© JUNGE FREIHEIT Verlag GmbH & Co.  www.jungefreiheit.de    29/03 11. Juli 2003

 
Zeitschriftenkritik: Bumerang
Todesstöße
Werner Olles

Die im 9. Jahrgang zweimal jährlich erscheinende Zeitschrift Bumerang (Untertitel: "Naturvölker heute") wird vom "Bund für Naturvölker e.V." herausgegeben. Die Organisation leistet Öffentlichkeitsarbeit und Hilfe für traditionelle Kulturen und Lebensweisen und will mit ihrer "Zeitschrift für gefährdete Kulturen" auf den Umgang der "Zivilisation" mit den indigenen Waldvölkern Amazoniens und Perus, den Buschleuten in der Kalahari in Botswana, den Ureinwohnern Borneos und West-Papuas, den Indigenen der Tundra und Paraguays und den Indianervölkern der Bergregenwälder aufmerksam machen.
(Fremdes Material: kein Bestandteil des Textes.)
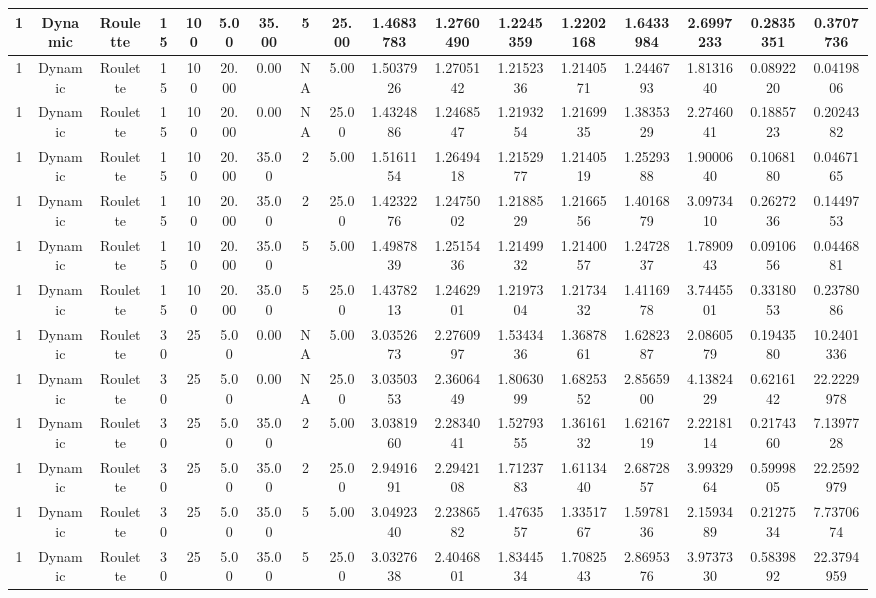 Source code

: \begin{longtable}{ | c | c | c | c | c | c | c | c | c | c | c | c | c | c | c | c | c | }
	\hline
	1	&	Dynamic	&	Roulette	&	15	&	100	&	5.00	&	35.00	&	5	&	25.00	&	1.4683783	&	1.2760490	&	1.2245359	&	1.2202168	&	1.6433984	&	2.6997233	&	0.2835351	&	0.3707736 \\
	\hline
	1	&	Dynamic	&	Roulette	&	15	&	100	&	20.00	&	0.00	&	NA	&	5.00	&	1.5037926	&	1.2705142	&	1.2152336	&	1.2140571	&	1.2446793	&	1.8131640	&	0.0892220	&	0.0419806 \\
	\hline
	1	&	Dynamic	&	Roulette	&	15	&	100	&	20.00	&	0.00	&	NA	&	25.00	&	1.4324886	&	1.2468547	&	1.2193254	&	1.2169935	&	1.3835329	&	2.2746041	&	0.1885723	&	0.2024382 \\
	\hline
	1	&	Dynamic	&	Roulette	&	15	&	100	&	20.00	&	35.00	&	2	&	5.00	&	1.5161154	&	1.2649418	&	1.2152977	&	1.2140519	&	1.2529388	&	1.9000640	&	0.1068180	&	0.0467165 \\
	\hline
	1	&	Dynamic	&	Roulette	&	15	&	100	&	20.00	&	35.00	&	2	&	25.00	&	1.4232276	&	1.2475002	&	1.2188529	&	1.2166556	&	1.4016879	&	3.0973410	&	0.2627236	&	0.1449753 \\
	\hline
	1	&	Dynamic	&	Roulette	&	15	&	100	&	20.00	&	35.00	&	5	&	5.00	&	1.4987839	&	1.2515436	&	1.2149932	&	1.2140057	&	1.2472837	&	1.7890943	&	0.0910656	&	0.0446881 \\
	\hline
	1	&	Dynamic	&	Roulette	&	15	&	100	&	20.00	&	35.00	&	5	&	25.00	&	1.4378213	&	1.2462901	&	1.2197304	&	1.2173432	&	1.4116978	&	3.7445501	&	0.3318053	&	0.2378086 \\
	\hline
	1	&	Dynamic	&	Roulette	&	30	&	25	&	5.00	&	0.00	&	NA	&	5.00	&	3.0352673	&	2.2760997	&	1.5343436	&	1.3687861	&	1.6282387	&	2.0860579	&	0.1943580	&	10.2401336 \\
	\hline
	1	&	Dynamic	&	Roulette	&	30	&	25	&	5.00	&	0.00	&	NA	&	25.00	&	3.0350353	&	2.3606449	&	1.8063099	&	1.6825352	&	2.8565900	&	4.1382429	&	0.6216142	&	22.2229978 \\
	\hline
	1	&	Dynamic	&	Roulette	&	30	&	25	&	5.00	&	35.00	&	2	&	5.00	&	3.0381960	&	2.2834041	&	1.5279355	&	1.3616132	&	1.6216719	&	2.2218114	&	0.2174360	&	7.1397728 \\
	\hline
	1	&	Dynamic	&	Roulette	&	30	&	25	&	5.00	&	35.00	&	2	&	25.00	&	2.9491691	&	2.2942108	&	1.7123783	&	1.6113440	&	2.6872857	&	3.9932964	&	0.5999805	&	22.2592979 \\
	\hline
	1	&	Dynamic	&	Roulette	&	30	&	25	&	5.00	&	35.00	&	5	&	5.00	&	3.0492340	&	2.2386582	&	1.4763557	&	1.3351767	&	1.5978136	&	2.1593489	&	0.2127534	&	7.7370674 \\
	\hline
	1	&	Dynamic	&	Roulette	&	30	&	25	&	5.00	&	35.00	&	5	&	25.00	&	3.0327638	&	2.4046801	&	1.8344534	&	1.7082543	&	2.8695376	&	3.9737330	&	0.5839892	&	22.3794959 \\

\end{longtable}
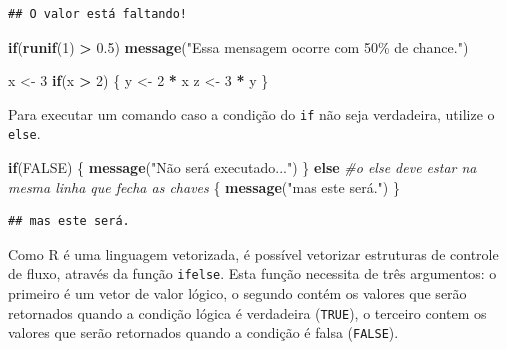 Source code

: \documentclass[
]{book}
\newenvironment{Shaded}{\begin{snugshade}}{\end{snugshade}}
\newcommand{\CommentTok}[1]{\textcolor[rgb]{0.56,0.35,0.01}{\textit{#1}}}
\newcommand{\ConstantTok}[1]{\textcolor[rgb]{0.56,0.35,0.01}{#1}}
\newcommand{\ControlFlowTok}[1]{\textcolor[rgb]{0.13,0.29,0.53}{\textbf{#1}}}
\newcommand{\DecValTok}[1]{\textcolor[rgb]{0.00,0.00,0.81}{#1}}
\newcommand{\FloatTok}[1]{\textcolor[rgb]{0.00,0.00,0.81}{#1}}
\newcommand{\FunctionTok}[1]{\textcolor[rgb]{0.13,0.29,0.53}{\textbf{#1}}}
\newcommand{\NormalTok}[1]{#1}
\newcommand{\OtherTok}[1]{\textcolor[rgb]{0.56,0.35,0.01}{#1}}
\newcommand{\SpecialCharTok}[1]{\textcolor[rgb]{0.81,0.36,0.00}{\textbf{#1}}}
\newcommand{\StringTok}[1]{\textcolor[rgb]{0.31,0.60,0.02}{#1}}
\begin{document}
\begin{verbatim}
## O valor está faltando!
\end{verbatim}

\begin{Shaded}
\begin{Highlighting}[]
\ControlFlowTok{if}\NormalTok{(}\FunctionTok{runif}\NormalTok{(}\DecValTok{1}\NormalTok{) }\SpecialCharTok{\textgreater{}} \FloatTok{0.5}\NormalTok{) }\FunctionTok{message}\NormalTok{(}\StringTok{"Essa mensagem ocorre com 50\% de chance."}\NormalTok{)}

\NormalTok{x }\OtherTok{\textless{}{-}} \DecValTok{3}
\ControlFlowTok{if}\NormalTok{(x }\SpecialCharTok{\textgreater{}} \DecValTok{2}\NormalTok{) \{}
\NormalTok{  y }\OtherTok{\textless{}{-}} \DecValTok{2} \SpecialCharTok{*}\NormalTok{ x}
\NormalTok{  z }\OtherTok{\textless{}{-}} \DecValTok{3} \SpecialCharTok{*}\NormalTok{ y }
\NormalTok{\}}
\end{Highlighting}
\end{Shaded}

Para executar um comando caso a condição do \texttt{if} não seja verdadeira, utilize o \texttt{else}.

\begin{Shaded}
\begin{Highlighting}[]
\ControlFlowTok{if}\NormalTok{(}\ConstantTok{FALSE}\NormalTok{)}
\NormalTok{\{}
   \FunctionTok{message}\NormalTok{(}\StringTok{"Não será executado..."}\NormalTok{)}
\NormalTok{\} }\ControlFlowTok{else} \CommentTok{\#o else deve estar na mesma linha que fecha as chaves}
\NormalTok{\{}
   \FunctionTok{message}\NormalTok{(}\StringTok{"mas este será."}\NormalTok{)}
\NormalTok{\}}
\end{Highlighting}
\end{Shaded}

\begin{verbatim}
## mas este será.
\end{verbatim}

Como R é uma linguagem vetorizada, é possível vetorizar estruturas de controle de fluxo, através da função \texttt{ifelse}.
Esta função necessita de três argumentos: o primeiro é um vetor de valor lógico, o segundo contém os valores que serão retornados quando a condição lógica é verdadeira (\texttt{TRUE}), o terceiro contem os valores que serão retornados quando a condição é falsa (\texttt{FALSE}).
\end{document}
So berichtet Bumerang über den Kampf der altmalaiischen Ureinwohnervölker Borneos gegen den zentralstaatlich organisierten Landraub. Der Regenwald ist das Herz ihrer Gesellschaft und Kultur und damit ein elementarer Bestandteil ihrer Identität. Sie bebauen ihn, ernten wilde Pflanzen als Nahrung und Medizin und jagen dort. Doch im Laufe der letzten Jahrzehnte wurden Tausende der Dayak durch den mächtigen Zustrom neuer Nutzer aus ihrem angestammten Land verdrängt. Internationale Holzkonzerne griffen massiv in ihren Lebensraum ein, holzten riesige Waldareale ab, um dort Ölpalmen-Plantagen anzulegen. Während gleichzeitig Zehntausende von Migranten aus anderen dicht bevölkerten Gebieten Indonesiens einströmten, legten die Behörden im Zuge der Umsiedlungsprojekte die Grenzen der Naturreservate willkürlich fest, so daß die Ureinwohner heute nicht mehr auf dem Grund und Boden leben dürfen, der seit Ewigkeiten ihr Zuhause war. Dieser Zustand schürt ethnische und religiöse Spannungen, die von der indonesischen Regierung jedoch ignoriert werden.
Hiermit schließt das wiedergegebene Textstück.